Please do not file public issues for suspected security vulnerabilities.

Use one of these private paths instead:

• Open a GitHub Security Advisory draft for this repository.
• If advisories are unavailable, contact the maintainer account listed in repository ownership and request a private security channel before sharing details.

Include:

• affected Lockspire version or commit
• deployment shape and Phoenix version
• reproduction steps
• expected impact
• whether bearer material, secrets, or private user data were exposed

Lockspire aims to:

• acknowledge new reports promptly
• confirm severity and affected surface
• ship fixes or mitigations through the normal changelog and release flow
• avoid disclosing exploit details publicly before a fix is available

docs/supported-surface.md is the canonical public support contract. This file stays subordinate to it and does not define a second feature or topology matrix.

Security reports are in scope when they affect the embedded Phoenix surface the repo currently proves, especially:

• Lockspire-owned authorization-server endpoints and token handling
• generator-backed install and upgrade scaffolding that Lockspire ships and maintains
• host-seam contracts documented in repo-owned guides, such as login/consent handoff and the /verify device flow seam
• confidential-client private_key_jwt support on Lockspire-owned direct-client endpoints
• JAR request objects by value on the shipped /authorize and /par paths
• the bounded reactive remote-jwks_uri verification path on the shipped direct-client surfaces
• the two shipped mTLS extraction patterns plus certificate-bound token enforcement after certificate extraction
• host Phoenix API route protection for Lockspire-issued access tokens through the documented Lockspire.Plug.VerifyToken -> Lockspire.Plug.EnforceSenderConstraints -> Lockspire.Plug.RequireToken pipeline
• secure defaults and FAPI 2.0 Security Profile enforcement shipped in this repo

Out of scope examples remain:

• host-owned account databases, login/session implementations, or rate limiting
• hosted auth as a separate service
• third-party IdP integrations not shipped in this repo
• external JAR-by-reference, generic external request_uri handling, SAML, LDAP, or generic federation features
• arbitrary custom Lockspire.MTLS.Extractor implementations as first-class peers to the two shipped extraction patterns
• generic gateway, service-mesh, or third-party issuer protected-resource middleware
• generic JWT client-auth support outside Lockspire-owned direct-client endpoints
• claims that front-channel logout is durable or that DCR creates a second logout runtime
• DCR scope not named in the canonical support contract, including software statements (RFC 7591 §2.3), external-IdP federation, FAPI bundles, and external JAR-by-reference

• PKCE S256 required by default
• exact-match redirect URI validation
• client secrets hashed at rest
• short-lived, single-use authorization codes
• refresh-token family revocation on reuse
• no implicit flow
• no alg=none
• issuer-string aud for private_key_jwt
• generic invalid_client wire failures with strong redaction of client assertions and JWKS bodies in logs and operator surfaces

When a confidential client uses jwks_uri, Lockspire performs remote key retrieval through a narrow guarded fetch path:

• https only
• redirects disabled
• unsafe resolved targets rejected before request dispatch
• bounded timeouts and payload size
• cached last-known-good key material preserved when forced refresh fails

This fetch path exists only to verify private_key_jwt client assertions on Lockspire-owned direct-client endpoints.

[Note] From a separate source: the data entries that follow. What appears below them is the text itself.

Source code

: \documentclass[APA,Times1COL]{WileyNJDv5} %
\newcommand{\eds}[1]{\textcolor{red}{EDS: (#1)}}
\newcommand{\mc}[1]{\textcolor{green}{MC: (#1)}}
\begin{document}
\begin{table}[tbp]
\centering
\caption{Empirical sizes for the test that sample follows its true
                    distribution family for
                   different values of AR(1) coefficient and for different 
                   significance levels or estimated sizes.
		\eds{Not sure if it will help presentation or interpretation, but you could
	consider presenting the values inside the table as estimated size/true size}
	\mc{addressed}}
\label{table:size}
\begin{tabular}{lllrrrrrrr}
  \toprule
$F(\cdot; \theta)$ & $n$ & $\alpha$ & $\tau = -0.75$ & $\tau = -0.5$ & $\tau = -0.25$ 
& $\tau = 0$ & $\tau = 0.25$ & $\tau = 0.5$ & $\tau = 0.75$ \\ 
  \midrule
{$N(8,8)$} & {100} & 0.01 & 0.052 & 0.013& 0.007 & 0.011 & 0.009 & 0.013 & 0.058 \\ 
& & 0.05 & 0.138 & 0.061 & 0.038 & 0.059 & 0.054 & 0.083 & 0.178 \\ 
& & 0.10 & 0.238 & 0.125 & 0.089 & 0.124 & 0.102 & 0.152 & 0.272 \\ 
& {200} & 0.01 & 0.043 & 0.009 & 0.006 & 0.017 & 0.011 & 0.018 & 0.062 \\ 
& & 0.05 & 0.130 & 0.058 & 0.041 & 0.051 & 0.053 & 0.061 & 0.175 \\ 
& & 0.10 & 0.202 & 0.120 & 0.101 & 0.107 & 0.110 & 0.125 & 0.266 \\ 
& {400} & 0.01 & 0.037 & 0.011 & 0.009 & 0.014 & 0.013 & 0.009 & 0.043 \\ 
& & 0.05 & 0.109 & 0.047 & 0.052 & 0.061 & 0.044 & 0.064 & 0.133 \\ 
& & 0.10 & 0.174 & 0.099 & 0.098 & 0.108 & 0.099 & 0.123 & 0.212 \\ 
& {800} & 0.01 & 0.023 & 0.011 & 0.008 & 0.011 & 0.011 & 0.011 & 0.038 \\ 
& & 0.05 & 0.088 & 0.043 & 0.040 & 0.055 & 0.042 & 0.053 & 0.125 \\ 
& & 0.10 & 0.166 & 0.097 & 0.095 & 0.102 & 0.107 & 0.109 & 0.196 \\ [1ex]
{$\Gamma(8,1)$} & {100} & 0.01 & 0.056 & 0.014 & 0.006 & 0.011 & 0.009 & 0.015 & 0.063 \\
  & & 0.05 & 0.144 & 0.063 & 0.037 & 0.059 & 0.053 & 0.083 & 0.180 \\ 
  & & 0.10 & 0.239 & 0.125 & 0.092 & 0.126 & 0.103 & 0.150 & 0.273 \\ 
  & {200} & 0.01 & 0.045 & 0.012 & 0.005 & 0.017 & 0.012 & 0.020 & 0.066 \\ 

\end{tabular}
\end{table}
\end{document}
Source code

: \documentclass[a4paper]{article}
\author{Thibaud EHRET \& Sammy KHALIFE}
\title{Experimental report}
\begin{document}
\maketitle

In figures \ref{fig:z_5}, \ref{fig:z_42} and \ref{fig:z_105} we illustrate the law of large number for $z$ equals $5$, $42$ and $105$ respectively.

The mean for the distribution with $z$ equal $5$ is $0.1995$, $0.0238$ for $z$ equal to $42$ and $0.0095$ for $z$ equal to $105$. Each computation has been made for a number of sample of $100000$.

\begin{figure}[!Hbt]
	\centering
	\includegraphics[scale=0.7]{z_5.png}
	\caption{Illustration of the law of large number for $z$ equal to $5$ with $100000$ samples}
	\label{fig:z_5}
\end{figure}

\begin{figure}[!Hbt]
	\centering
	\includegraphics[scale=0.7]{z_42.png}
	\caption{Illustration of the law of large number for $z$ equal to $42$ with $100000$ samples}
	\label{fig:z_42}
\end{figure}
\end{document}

It is not a general outbound metadata-ingestion capability.

Lockspire ships the FAPI 2.0 Security Profile enforcement stack listed above and pins the canonical OIDF FAPI 2.0 plan (fapi2-security-profile-final-test-plan) plus its variant axes in scripts/conformance/fapi2-plan.json and docs/maintainer-conformance.md.

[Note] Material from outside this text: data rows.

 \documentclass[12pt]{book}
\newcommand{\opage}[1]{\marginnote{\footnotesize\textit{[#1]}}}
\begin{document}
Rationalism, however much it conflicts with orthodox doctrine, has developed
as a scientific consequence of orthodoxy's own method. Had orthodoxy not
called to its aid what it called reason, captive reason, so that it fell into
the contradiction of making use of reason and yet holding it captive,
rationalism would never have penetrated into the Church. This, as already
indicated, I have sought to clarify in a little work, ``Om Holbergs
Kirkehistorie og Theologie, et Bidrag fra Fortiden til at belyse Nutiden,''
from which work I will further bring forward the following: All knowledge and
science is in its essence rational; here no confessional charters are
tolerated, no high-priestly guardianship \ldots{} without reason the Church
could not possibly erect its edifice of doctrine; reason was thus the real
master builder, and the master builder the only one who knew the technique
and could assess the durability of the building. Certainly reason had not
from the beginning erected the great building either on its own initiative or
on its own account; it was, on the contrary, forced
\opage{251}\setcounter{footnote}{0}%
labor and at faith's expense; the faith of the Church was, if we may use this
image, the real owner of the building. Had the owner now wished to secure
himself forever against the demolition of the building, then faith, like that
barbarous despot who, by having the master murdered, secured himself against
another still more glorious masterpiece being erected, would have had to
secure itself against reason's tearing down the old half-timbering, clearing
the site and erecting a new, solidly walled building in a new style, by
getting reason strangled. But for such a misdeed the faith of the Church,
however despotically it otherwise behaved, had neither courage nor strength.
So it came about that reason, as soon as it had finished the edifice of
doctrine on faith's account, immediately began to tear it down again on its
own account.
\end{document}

Both DPoP and mTLS are supported sender-constraining mechanisms for FAPI 2.0.

Lockspire does NOT claim:

• external OIDF FAPI 2.0 conformance suite certification (the harness is wired and pinned, but the live Docker run remains a manual maintainer step and is not a CI pass-gate)

This file does not broaden the public support contract. For the full supported and out-of-scope surface, see docs/supported-surface.md.